The Silurian-age shift in fluvial stratigraphic architecture is associated with the predominance of shallow pancontinental braidplains in the vegetation-free, pre-Silurian period. Recognition of deep, single-threaded channels in pre-Silurian strata challenge this paradigm; however, it is unclear how these rivers sustained stable banks. Here, we combine measurements of fluvial cross-strata from the 1.2 Ga Stoer Group with quantitative paleohydraulic tools to reconstruct river geometry and planform. We show that the deposits are consistent with deep (4-7 m), low-sloping rivers (5.6x10-4 to 4.5x10-5), similar in morphometry to modern single-threaded rivers. We show that mud in floodplain sediments provides sufficient resistance to erosion to withstand the reconstructed bank shear stress, indicating that sediment cohesion from mud alone can foster deep pre-Silurian rivers. We suggest that the apparent stratigraphic shift coeval with the greening of continents marks a kinematic change in channel migration rates rather than a geometric shift in river planform.

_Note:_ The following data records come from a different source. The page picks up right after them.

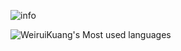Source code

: ![info](https://github-readme-stats.vercel.app/api?username=rayrayraykk&show_icons=true&theme=radical&count_private=true)

![WeiruiKuang's Most used languages](https://github-readme-stats.vercel.app/api/top-langs?username=rayrayraykk&show_icons=true&count_private=true&theme=gotham&layout=compact)

<!--
**rayrayraykk/rayrayraykk** is a ✨ _special_ ✨ repository because its `README.md` (this file) appears on your GitHub profile.

Here are some ideas to get you started:

- 🔭 I’m currently working on ...
- 🌱 I’m currently learning ...
- 👯 I’m looking to collaborate on ...
- 🤔 I’m looking for help with ...
- 💬 Ask me about ...
- 📫 How to reach me: ...
- 😄 Pronouns: ...
- ⚡ Fun fact: ...
  -->
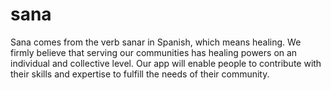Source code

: # sana
Sana comes from the verb sanar in Spanish, which means healing. We firmly believe that serving our communities has healing powers on an individual and collective level. Our app will enable people to contribute with their skills and expertise to fulfill the needs of their community. 
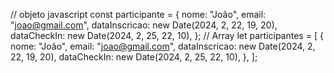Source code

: // objeto javascript
const participante = {
nome: "João",
email: "joao@gmail.com",
dataInscricao: new Date(2024, 2, 22, 19, 20),
dataCheckIn: new Date(2024, 2, 25, 22, 10),
};
// Array
let participantes = [
{
nome: "João",
email: "joao@gmail.com",
dataInscricao: new Date(2024, 2, 22, 19, 20),
dataCheckIn: new Date(2024, 2, 25, 22, 10),
},
];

Primary data (data sets 1 and 2) was collected by authors at Stoer Group outcrops across NW Scotland. Additional data (data set 3) used in comparative analysis is from Galeazzi et al. (2021). Hydraulic reconstructions were conducted using general purpose calculating functions in Microsoft Excel and MATLAB. All formulas are defined and all calculations are described in the main text and supporting information, therefore no unique/novel code or scripts are required to reproduce these results.

All data is held in Microsoft Excel files, and can be opened in any spreadsheet software.